=== RECORD SET ===

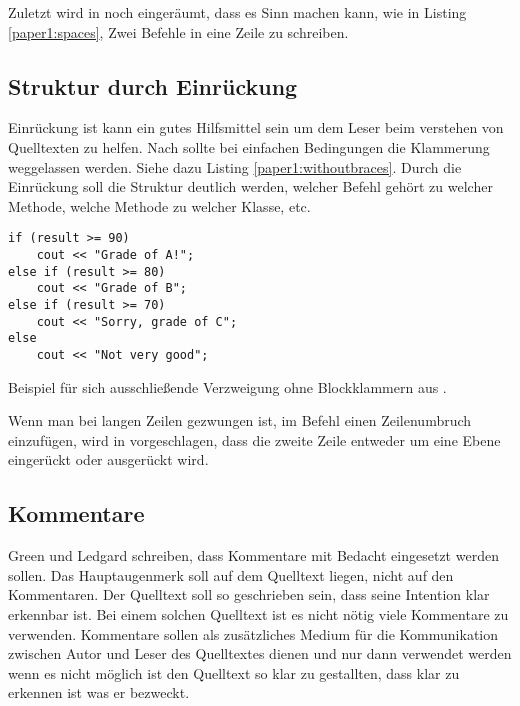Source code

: Zuletzt wird in \cite{Green} noch eingeräumt, dass es Sinn machen kann, wie in Listing \ref{paper1:spaces}, Zwei Befehle in eine Zeile zu schreiben.

\subsection{Struktur durch Einrückung}
Einrückung ist kann ein gutes Hilfsmittel sein um dem Leser beim verstehen von Quelltexten zu helfen. Nach \cite[S. 8]{Green} sollte bei einfachen Bedingungen die Klammerung weggelassen werden. Siehe dazu Listing \ref{paper1:withoutbraces}. Durch die Einrückung soll die Struktur deutlich werden, welcher Befehl gehört zu welcher Methode, welche Methode zu welcher Klasse, etc.

\begin{listing}[H]
    \begin{verbatim}
if (result >= 90)
    cout << "Grade of A!";
else if (result >= 80)
    cout << "Grade of B";
else if (result >= 70)
    cout << "Sorry, grade of C";
else
    cout << "Not very good";
    \end{verbatim}
    \label{paper1:withoutbraces}
    \caption{Beispiel für sich ausschließende Verzweigung ohne Blockklammern aus \cite[S. 8]{Green}.}
\end{listing}

Wenn man bei langen Zeilen gezwungen ist, im Befehl einen Zeilenumbruch einzufügen, wird in \cite[S. 3]{Green} vorgeschlagen, dass die zweite Zeile entweder um eine Ebene eingerückt oder ausgerückt wird.

\subsection{Kommentare}
Green und Ledgard schreiben, dass Kommentare mit Bedacht eingesetzt werden sollen. Das Hauptaugenmerk soll auf dem Quelltext liegen, nicht auf den Kommentaren. Der Quelltext soll so geschrieben sein, dass seine Intention klar erkennbar ist. Bei einem solchen Quelltext ist es nicht nötig viele Kommentare zu verwenden. Kommentare sollen als zusätzliches Medium für die Kommunikation zwischen Autor und Leser des Quelltextes dienen und nur dann verwendet werden wenn es nicht möglich ist den Quelltext so klar zu gestallten, dass klar zu erkennen ist was er bezweckt. \cite[S. 9]{Green}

===

- [TASK TO CARRY OUT]:
Your answer should be every line above that contains the word "cite".

- [EXPECTED ANSWER]:
: Zuletzt wird in \cite{Green} noch eingeräumt, dass es Sinn machen kann, wie in Listing \ref{paper1:spaces}, Zwei Befehle in eine Zeile zu schreiben.
Einrückung ist kann ein gutes Hilfsmittel sein um dem Leser beim verstehen von Quelltexten zu helfen. Nach \cite[S. 8]{Green} sollte bei einfachen Bedingungen die Klammerung weggelassen werden. Siehe dazu Listing \ref{paper1:withoutbraces}. Durch die Einrückung soll die Struktur deutlich werden, welcher Befehl gehört zu welcher Methode, welche Methode zu welcher Klasse, etc.
    \caption{Beispiel für sich ausschließende Verzweigung ohne Blockklammern aus \cite[S. 8]{Green}.}
Wenn man bei langen Zeilen gezwungen ist, im Befehl einen Zeilenumbruch einzufügen, wird in \cite[S. 3]{Green} vorgeschlagen, dass die zweite Zeile entweder um eine Ebene eingerückt oder ausgerückt wird.
Green und Ledgard schreiben, dass Kommentare mit Bedacht eingesetzt werden sollen. Das Hauptaugenmerk soll auf dem Quelltext liegen, nicht auf den Kommentaren. Der Quelltext soll so geschrieben sein, dass seine Intention klar erkennbar ist. Bei einem solchen Quelltext ist es nicht nötig viele Kommentare zu verwenden. Kommentare sollen als zusätzliches Medium für die Kommunikation zwischen Autor und Leser des Quelltextes dienen und nur dann verwendet werden wenn es nicht möglich ist den Quelltext so klar zu gestallten, dass klar zu erkennen ist was er bezweckt. \cite[S. 9]{Green}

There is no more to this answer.